Step by step solution

01

Understand the Problem

We need to calculate both the average velocity and average speed for the trip described. Remember, average velocity is concerned with the net displacement over time, while average speed considers the total distance traveled over time.
02

Determine Total Displacement and Total Time

Calculate the overall displacement by finding the difference between the ending and starting positions. The starting position is the front door of the house; the ending position is the bench to the west of the starting point.
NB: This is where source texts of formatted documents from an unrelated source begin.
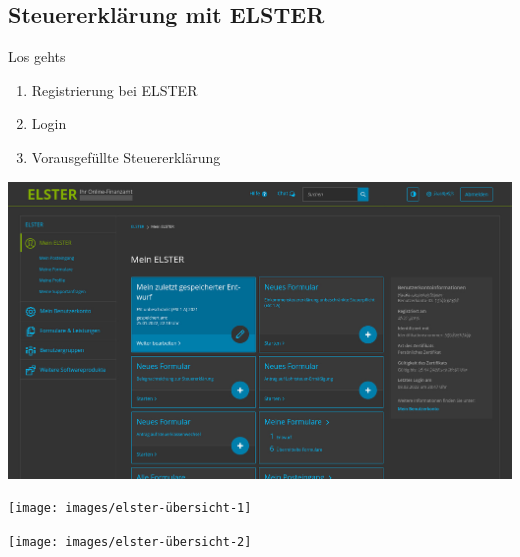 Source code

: \documentclass[draft]{beamer}
\begin{document}
		\subsection{Steuererklärung mit ELSTER}
		
			\begin{frame}{Los gehts}
				\begin{enumerate}
					\item Registrierung bei ELSTER
					\item Login
					\item Vorausgefüllte Steuererklärung
				\end{enumerate}
			\end{frame}
		
			\begin{frame}
				\begin{center}
					\vspace{-0.6cm}
					\hspace*{-0.91cm}
					\includegraphics[scale=0.24]{images/elster-1}
				\end{center}
			\end{frame}
		
			\begin{frame}
				\begin{center}
					\vspace{-0.6cm}
					\hspace*{-0.91cm}
					\texttt{[image: images/elster-übersicht-1]}
				\end{center}
			\end{frame}
		
			\begin{frame}
				\begin{center}
					\vspace{-0.6cm}
					\hspace*{-0.91cm}
					\texttt{[image: images/elster-übersicht-2]}
				\end{center}
			\end{frame}
		
\end{document}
Total displacement is \(-60 \, \text{m} + 40 \, \text{m} = -20 \, \text{m}\).Total time is the sum of the time for each leg of the journey,28.0 s + 36.0 s = 64.0 s.
03

Calculate Average Velocity

Average velocity is given by the formula: \(\text{Average velocity} = \frac{\text{Total displacement}}{\text{Total time}}\).Substitute the known values: \(\text{Average velocity} = \frac{-20 \, \text{m}}{64.0 \, \text{s}} = -0.3125 \, \text{m/s}\).
04

Calculate Total Distance Traveled

The total distance traveled is the sum of both distances: 60.0 m east to the windmill plus 40.0 m west to the bench, which equals 100.0 m.
05

Calculate Average Speed

Average speed is given by the formula:\(\text{Average speed} = \frac{\text{Total distance traveled}}{\text{Total time}}\).Substitute the known values: \(\text{Average speed} = \frac{100.0 \, \text{m}}{64.0 \, \text{s}} = 1.5625 \, \text{m/s}\).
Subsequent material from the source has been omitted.